Work request = Where does the string "scrutinizer" occur in the records? Copy each line that holds it.

[Data shown — start]

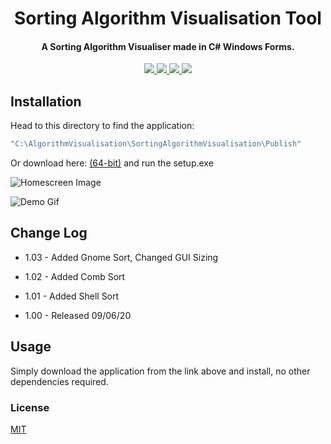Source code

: <h1 align="center">
  Sorting Algorithm Visualisation Tool 
</h1>

<h4 align="center">A Sorting Algorithm Visualiser made in C# Windows Forms.</h4>

<p align="center">
  <a href="https://scrutinizer-ci.com/g/pH7Software/pH7-Social-Dating-CMS/build-status/master">
      <img src="https://scrutinizer-ci.com/g/pH7Software/pH7-Social-Dating-CMS/badges/build.png?b=master">
  </a>
  <a href="https://img.shields.io/badge/version-v1.03-blue">
    <img src="https://img.shields.io/badge/version-v1.03-blue">
  </a>
  <a href="https://github.com/nathanjukes/Sorting-Algorithm-Visualisation/blob/master/LICENSE.md">
    <img src="https://img.shields.io/github/license/Naereen/StrapDown.js.svg">
  </a>
  <a href="https%3A%2F%2Fgithub.com%2Fnathanjukes%2FSorting-Algorithm-Visualisation-Tool&text=Check%20out%20this%20Sorting%20Algortihm%20Visualiser%20on%20Github">
    <img src="https://img.shields.io/twitter/url/http/shields.io.svg?style=social">
  </a>
</p>

## Installation
Head to this directory to find the application: 
```bash
"C:\AlgorithmVisualisation\SortingAlgorithmVisualisation\Publish" 
```
Or download here:
[(64-bit)](https://github.com/nathanjukes/Sorting-Algorithm-Visualisation/raw/master/SortingAlgorithmVisualisation/bin/ApplicationDownload.zip) and run the setup.exe


![Homescreen Image](https://github.com/nathanjukes/Sorting-Algorithm-Visualisation/blob/master/Assets/DisplayPicture.JPG)

![Demo Gif](https://github.com/nathanjukes/Sorting-Algorithm-Visualisation/blob/master/Assets/DemoRecording.gif)

## Change Log

- 1.03 - Added Gnome Sort, Changed GUI Sizing

- 1.02 - Added Comb Sort

- 1.01 - Added Shell Sort

- 1.00 - Released 09/06/20


## Usage

Simply download the application from the link above and install, no other dependencies required.


### License
[MIT](https://github.com/nathanjukes/Sorting-Algorithm-Visualisation/blob/master/LICENSE.md)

[Data shown — finish]

Task response =
  <a href="https://scrutinizer-ci.com/g/pH7Software/pH7-Social-Dating-CMS/build-status/master">
      <img src="https://scrutinizer-ci.com/g/pH7Software/pH7-Social-Dating-CMS/badges/build.png?b=master">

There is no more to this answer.